What is perhaps the biggest issue we face as a county as we progress to 2050?

I think skills is the big issue - there is a skills gap between what employers are looking for and what schools are producing.

There is a skills gap coming out of our higher and further education institutes where the skill sets they are producing are not fitting with local employers. There is also a re-skilling gap for the industries that are re-emerging.

Businesses will not relocate to Gloucestershire if we don’t have the right skilled workforce. Unemployment levels are relatively low at 1% so we need to attract more young people to stay and upskill our existing workforce to meet the future needs of employers.

I get the impression that 2050 has been the catalyst for a light bulb moment in the development of more co-operation between Gloucester, Cheltenham and Tewkesbury.

I think Gloucester, Cheltenham and Tewskesbury working closely together is a good thing for the county, and as I said earlier it can evolve to be more than just about planning.

Which of the six 2050 project ideas are realistic and supportable?

Some of the ideas will survive, some of them won’t.

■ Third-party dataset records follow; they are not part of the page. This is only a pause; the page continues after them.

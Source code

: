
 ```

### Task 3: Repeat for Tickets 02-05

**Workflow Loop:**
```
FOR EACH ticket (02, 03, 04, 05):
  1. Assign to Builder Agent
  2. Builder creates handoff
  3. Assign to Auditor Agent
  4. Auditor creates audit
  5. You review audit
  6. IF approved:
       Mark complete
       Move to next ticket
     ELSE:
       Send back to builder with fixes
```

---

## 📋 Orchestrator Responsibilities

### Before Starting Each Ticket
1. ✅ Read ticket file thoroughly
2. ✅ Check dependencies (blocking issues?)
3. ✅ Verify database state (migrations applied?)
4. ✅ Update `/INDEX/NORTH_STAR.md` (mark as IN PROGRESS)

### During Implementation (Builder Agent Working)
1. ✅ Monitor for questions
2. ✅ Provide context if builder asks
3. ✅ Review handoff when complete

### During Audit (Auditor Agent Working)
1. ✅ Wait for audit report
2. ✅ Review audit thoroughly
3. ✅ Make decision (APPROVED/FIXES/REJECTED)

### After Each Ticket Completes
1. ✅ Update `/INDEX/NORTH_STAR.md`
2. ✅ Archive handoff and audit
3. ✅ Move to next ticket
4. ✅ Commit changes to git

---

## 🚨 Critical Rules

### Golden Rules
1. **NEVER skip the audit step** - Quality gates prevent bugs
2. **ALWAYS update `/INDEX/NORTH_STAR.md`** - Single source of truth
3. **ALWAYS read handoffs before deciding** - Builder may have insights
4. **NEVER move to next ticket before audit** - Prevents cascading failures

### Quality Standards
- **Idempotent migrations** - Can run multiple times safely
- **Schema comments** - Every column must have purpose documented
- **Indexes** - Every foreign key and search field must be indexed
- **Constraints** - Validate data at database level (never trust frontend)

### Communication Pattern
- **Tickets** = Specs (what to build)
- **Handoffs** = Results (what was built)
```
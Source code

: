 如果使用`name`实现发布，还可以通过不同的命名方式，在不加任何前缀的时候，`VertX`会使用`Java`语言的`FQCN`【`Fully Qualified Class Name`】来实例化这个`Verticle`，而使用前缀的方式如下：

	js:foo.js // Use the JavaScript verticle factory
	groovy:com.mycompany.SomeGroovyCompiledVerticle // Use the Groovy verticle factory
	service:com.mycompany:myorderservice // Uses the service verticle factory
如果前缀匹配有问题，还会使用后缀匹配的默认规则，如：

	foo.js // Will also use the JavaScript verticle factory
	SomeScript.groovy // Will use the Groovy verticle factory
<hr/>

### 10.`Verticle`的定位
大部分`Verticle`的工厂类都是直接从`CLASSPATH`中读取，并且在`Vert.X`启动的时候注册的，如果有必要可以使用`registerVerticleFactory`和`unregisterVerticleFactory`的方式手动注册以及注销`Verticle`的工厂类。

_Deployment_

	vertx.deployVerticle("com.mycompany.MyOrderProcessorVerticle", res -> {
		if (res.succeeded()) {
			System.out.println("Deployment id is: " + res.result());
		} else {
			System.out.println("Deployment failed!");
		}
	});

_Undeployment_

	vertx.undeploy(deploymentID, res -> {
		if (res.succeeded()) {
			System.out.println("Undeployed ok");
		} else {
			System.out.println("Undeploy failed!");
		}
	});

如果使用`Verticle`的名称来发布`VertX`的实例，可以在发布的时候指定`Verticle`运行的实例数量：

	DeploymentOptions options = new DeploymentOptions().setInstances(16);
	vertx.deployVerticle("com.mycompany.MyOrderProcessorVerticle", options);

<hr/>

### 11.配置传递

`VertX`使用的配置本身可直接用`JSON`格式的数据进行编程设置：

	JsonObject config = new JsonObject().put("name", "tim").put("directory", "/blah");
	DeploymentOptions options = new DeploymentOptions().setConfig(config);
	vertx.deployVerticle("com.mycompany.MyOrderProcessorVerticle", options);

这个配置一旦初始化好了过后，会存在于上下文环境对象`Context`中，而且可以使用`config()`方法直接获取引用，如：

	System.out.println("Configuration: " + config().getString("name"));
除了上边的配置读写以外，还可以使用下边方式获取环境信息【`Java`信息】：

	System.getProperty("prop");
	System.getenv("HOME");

The core corridor of  growth is Gloucester, Cheltenham and Tewkesbury and what is happening at the bottom end of the county as a result of growth in Bristol and the ending of the toll on the Severn Bridge.

I think that people will support the idea of a 3rd crossing - though most people will see it as a short cut! The real potential is how that end of the county will be impacted by growth in Bristol and the surrounding areas. If you extrapolate what is happening now over a 20 year period - that will only lead to more of Bristol growth happening on our doorstep.

What about the next steps on the 2050 journey?

We will be looking at possible business models in the autumn. We will need specific delivery vehicles and the right partnerships to deliver some of these transformation ideas.

You also have to get the model right and resource it properly.

I think there is inevitable momentum now towards some of the key aspirations of 2050 - they might not end up coming out the way Vision 2050 envisaged but I can see some of the questions that 2050 has posed around Gloucester, Cheltenham, Tewkesbury and the crossing - I can see them being taken up and run with.

Every idea has its time and some of those ideas have just come to fruition. Some of them have been a long time in the making.